▸ **ASSIGNMENT**
The output should be all lines of the entries below in which the word "white" occurs.

▸ **DATA TO USE**
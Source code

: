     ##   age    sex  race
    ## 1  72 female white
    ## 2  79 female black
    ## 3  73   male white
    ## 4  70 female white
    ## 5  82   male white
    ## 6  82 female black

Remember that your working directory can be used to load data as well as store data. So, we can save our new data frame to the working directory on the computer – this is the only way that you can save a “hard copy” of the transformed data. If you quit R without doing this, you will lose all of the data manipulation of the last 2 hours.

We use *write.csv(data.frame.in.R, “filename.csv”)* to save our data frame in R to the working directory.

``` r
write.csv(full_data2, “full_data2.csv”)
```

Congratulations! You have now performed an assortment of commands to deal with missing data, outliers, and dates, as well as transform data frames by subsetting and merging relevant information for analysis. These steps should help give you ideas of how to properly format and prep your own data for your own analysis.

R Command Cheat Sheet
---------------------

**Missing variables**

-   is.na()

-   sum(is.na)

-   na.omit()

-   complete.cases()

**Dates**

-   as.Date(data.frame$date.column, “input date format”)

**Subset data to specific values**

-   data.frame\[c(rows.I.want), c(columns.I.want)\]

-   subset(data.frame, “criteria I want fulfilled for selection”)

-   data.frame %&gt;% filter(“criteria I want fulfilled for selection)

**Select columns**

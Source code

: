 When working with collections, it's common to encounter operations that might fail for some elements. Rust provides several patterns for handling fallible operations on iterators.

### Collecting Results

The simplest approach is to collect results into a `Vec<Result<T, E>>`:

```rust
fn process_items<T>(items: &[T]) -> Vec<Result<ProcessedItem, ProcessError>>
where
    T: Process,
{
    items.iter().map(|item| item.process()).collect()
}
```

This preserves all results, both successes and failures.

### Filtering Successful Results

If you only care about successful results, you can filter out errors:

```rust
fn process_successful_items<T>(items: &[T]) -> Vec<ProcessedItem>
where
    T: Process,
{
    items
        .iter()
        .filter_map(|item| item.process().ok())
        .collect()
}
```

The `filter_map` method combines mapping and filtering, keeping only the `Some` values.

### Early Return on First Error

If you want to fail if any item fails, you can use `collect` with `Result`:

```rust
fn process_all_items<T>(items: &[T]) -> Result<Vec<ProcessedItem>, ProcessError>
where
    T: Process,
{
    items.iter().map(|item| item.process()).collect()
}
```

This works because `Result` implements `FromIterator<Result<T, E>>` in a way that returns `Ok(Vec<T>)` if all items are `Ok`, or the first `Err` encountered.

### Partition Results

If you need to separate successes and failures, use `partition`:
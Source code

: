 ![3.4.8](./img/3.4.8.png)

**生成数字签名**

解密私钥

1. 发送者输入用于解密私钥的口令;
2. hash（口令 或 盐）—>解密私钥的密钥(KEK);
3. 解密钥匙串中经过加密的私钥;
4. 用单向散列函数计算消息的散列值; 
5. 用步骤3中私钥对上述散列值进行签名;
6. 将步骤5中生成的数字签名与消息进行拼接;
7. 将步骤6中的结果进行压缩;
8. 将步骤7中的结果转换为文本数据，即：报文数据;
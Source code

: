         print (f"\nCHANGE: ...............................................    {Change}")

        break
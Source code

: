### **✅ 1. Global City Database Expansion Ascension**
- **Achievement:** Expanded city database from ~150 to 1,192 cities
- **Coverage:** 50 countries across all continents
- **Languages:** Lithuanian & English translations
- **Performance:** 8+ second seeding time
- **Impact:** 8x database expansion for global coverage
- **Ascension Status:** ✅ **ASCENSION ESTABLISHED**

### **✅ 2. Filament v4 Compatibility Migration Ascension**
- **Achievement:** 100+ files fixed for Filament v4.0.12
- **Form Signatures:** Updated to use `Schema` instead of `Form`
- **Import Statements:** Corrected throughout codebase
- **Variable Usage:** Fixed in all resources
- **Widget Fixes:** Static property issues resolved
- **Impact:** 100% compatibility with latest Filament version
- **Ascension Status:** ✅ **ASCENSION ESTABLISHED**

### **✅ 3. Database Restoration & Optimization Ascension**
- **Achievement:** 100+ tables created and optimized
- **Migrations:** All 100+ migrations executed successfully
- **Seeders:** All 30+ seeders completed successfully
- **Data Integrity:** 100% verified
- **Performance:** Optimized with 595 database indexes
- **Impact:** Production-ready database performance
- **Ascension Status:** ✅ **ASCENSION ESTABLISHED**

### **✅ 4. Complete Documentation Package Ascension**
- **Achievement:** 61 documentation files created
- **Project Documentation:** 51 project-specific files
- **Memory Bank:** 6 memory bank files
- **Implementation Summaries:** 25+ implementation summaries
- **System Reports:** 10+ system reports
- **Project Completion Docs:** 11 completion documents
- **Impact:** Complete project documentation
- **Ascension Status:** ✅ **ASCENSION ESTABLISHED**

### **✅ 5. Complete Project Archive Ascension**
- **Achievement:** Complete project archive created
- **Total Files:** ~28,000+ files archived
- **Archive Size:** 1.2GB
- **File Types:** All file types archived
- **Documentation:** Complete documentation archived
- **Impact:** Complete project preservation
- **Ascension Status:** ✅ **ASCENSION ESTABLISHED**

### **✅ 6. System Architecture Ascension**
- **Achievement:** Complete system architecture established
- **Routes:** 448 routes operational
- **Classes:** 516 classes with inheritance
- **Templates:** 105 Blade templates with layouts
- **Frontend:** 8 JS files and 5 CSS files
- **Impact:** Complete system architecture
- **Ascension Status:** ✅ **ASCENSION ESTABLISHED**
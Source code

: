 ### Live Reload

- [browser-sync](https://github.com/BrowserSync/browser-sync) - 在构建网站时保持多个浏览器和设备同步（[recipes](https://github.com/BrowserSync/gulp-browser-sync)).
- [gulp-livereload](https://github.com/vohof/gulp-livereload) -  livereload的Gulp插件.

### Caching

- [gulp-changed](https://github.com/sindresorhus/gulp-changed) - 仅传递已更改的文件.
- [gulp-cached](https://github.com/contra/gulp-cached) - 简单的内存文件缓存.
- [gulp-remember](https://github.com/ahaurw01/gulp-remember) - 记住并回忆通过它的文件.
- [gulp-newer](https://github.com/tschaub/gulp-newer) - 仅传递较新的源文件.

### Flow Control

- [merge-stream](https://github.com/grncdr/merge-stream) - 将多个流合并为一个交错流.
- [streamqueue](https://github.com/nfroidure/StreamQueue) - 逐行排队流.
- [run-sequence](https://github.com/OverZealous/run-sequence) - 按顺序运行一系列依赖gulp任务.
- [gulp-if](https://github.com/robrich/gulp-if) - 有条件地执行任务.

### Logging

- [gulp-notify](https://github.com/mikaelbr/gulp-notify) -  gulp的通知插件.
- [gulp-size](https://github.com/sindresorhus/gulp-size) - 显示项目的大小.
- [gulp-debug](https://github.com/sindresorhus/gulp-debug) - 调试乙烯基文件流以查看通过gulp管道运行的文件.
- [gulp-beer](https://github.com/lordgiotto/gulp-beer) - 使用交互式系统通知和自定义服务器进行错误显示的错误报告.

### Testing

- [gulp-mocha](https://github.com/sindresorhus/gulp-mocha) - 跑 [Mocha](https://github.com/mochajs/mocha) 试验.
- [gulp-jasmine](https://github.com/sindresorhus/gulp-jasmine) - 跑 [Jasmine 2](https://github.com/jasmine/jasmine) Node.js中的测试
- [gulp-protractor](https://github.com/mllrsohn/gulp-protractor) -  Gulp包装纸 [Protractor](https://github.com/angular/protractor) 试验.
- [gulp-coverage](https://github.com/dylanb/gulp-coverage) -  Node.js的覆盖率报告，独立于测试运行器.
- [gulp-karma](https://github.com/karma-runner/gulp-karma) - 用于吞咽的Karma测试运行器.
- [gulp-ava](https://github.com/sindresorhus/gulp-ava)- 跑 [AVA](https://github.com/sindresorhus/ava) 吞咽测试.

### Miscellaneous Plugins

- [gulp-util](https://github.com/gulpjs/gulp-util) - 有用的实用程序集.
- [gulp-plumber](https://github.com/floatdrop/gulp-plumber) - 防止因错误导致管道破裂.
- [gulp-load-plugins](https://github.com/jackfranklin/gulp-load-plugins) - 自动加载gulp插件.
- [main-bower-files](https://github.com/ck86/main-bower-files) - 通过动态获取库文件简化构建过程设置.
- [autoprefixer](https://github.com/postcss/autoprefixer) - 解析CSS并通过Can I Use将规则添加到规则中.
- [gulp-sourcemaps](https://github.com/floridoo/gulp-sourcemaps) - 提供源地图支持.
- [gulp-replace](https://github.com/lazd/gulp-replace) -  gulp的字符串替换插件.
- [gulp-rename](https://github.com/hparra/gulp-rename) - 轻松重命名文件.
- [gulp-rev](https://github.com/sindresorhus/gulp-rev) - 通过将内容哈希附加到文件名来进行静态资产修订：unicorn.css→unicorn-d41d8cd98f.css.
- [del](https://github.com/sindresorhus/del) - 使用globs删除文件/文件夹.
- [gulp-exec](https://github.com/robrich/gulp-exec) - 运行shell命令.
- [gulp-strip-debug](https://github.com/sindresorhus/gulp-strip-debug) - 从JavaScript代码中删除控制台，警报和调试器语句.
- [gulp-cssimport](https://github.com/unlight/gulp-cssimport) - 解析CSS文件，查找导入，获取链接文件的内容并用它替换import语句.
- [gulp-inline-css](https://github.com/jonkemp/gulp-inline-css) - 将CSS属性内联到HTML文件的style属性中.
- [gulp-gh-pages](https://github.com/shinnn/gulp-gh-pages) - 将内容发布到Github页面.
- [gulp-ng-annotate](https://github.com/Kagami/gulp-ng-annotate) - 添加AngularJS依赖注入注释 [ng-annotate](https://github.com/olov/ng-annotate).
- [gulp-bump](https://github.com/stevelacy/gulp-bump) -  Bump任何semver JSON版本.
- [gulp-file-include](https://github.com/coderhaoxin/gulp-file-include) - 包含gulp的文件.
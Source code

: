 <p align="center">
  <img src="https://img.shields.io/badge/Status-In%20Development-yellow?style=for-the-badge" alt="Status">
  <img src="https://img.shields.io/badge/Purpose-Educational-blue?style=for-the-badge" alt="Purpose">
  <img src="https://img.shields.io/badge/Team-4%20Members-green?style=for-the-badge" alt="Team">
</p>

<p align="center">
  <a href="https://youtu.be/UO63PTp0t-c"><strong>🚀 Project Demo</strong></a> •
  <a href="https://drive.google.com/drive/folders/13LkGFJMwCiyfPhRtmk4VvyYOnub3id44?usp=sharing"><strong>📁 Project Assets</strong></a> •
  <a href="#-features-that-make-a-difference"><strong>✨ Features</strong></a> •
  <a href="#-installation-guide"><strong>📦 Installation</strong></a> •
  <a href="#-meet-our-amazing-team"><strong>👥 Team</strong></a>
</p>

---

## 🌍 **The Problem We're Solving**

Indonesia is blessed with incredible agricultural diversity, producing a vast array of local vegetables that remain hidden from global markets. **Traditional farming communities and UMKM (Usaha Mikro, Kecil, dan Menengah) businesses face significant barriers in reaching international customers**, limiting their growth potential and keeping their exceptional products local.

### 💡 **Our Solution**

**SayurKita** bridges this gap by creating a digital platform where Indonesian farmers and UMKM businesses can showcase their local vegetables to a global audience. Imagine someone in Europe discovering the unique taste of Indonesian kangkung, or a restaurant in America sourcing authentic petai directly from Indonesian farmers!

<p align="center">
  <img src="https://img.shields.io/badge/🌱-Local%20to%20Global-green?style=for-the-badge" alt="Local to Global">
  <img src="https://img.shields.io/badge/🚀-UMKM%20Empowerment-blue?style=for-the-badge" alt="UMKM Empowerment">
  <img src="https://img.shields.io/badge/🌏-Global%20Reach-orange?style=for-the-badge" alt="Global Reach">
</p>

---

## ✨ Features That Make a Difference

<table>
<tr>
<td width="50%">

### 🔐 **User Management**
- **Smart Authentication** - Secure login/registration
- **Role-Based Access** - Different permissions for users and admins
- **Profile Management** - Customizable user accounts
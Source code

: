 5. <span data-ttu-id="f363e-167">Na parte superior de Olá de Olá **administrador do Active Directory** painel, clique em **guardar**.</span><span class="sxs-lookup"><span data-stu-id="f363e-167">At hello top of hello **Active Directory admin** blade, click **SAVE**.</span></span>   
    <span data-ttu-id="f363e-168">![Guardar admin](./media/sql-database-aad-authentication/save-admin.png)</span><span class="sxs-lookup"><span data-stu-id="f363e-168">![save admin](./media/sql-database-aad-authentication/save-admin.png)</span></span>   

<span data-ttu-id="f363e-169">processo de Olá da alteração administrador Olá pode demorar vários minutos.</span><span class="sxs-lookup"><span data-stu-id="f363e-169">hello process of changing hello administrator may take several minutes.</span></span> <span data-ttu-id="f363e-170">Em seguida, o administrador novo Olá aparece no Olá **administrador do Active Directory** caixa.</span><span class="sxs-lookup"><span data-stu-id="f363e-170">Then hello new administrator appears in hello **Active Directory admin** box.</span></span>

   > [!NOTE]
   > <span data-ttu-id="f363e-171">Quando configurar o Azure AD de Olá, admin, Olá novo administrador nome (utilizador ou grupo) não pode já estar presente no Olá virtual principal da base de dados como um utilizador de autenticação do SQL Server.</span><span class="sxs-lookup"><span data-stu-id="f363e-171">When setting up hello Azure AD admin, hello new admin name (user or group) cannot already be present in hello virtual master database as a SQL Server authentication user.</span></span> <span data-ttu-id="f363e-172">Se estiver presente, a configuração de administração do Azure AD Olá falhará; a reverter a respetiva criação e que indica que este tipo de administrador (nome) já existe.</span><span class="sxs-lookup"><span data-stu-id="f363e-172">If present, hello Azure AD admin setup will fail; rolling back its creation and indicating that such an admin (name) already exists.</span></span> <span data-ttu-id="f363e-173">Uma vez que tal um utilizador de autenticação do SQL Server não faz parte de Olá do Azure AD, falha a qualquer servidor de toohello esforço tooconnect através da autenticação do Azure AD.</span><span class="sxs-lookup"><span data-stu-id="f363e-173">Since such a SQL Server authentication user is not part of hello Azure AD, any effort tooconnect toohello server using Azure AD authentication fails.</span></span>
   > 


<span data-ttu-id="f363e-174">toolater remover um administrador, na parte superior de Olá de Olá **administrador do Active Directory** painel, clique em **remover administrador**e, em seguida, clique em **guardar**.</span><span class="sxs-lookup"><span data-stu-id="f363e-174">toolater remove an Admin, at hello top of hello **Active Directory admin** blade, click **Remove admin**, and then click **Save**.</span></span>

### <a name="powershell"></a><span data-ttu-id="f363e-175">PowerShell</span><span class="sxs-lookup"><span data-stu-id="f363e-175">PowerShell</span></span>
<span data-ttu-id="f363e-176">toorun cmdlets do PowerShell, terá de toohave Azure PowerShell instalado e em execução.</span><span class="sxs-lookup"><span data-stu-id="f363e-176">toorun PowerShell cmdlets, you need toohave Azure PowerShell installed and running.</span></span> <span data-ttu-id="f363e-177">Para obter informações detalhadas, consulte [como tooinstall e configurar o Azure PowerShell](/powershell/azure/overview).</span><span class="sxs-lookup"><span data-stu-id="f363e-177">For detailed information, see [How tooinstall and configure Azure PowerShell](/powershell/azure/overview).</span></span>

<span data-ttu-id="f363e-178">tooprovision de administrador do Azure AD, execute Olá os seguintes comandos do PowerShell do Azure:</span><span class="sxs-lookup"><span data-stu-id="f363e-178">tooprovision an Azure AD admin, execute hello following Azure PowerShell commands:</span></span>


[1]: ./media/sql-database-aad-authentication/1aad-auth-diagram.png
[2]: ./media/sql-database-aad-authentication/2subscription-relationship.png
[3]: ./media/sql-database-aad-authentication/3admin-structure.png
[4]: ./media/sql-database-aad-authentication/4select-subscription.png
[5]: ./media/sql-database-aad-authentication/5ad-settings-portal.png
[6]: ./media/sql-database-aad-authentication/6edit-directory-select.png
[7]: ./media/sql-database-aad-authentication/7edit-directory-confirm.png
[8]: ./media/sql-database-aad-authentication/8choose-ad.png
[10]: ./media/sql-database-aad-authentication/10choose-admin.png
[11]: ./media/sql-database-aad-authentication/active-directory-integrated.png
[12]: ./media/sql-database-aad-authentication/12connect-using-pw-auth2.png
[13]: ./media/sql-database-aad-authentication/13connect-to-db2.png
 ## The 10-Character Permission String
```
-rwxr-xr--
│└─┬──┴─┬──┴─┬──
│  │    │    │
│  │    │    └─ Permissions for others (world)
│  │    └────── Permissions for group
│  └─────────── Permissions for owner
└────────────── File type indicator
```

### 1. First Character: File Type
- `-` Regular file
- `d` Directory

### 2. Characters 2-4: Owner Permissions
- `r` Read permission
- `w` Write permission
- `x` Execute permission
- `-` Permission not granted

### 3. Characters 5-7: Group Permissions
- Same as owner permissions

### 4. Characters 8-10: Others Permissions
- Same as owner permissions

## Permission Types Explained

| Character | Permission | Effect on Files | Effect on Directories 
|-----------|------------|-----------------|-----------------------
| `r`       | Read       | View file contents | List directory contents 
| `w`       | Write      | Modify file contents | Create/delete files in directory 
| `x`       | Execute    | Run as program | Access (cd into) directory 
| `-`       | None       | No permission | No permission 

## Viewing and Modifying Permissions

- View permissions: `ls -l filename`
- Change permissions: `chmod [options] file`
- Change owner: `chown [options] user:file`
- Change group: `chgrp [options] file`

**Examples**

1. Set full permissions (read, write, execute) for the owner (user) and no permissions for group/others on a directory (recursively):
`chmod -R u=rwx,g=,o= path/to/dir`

▸ **RESPONSE AREA**
    ## 1  72 female white
    ## 3  73   male white
    ## 4  70 female white
    ## 5  82   male white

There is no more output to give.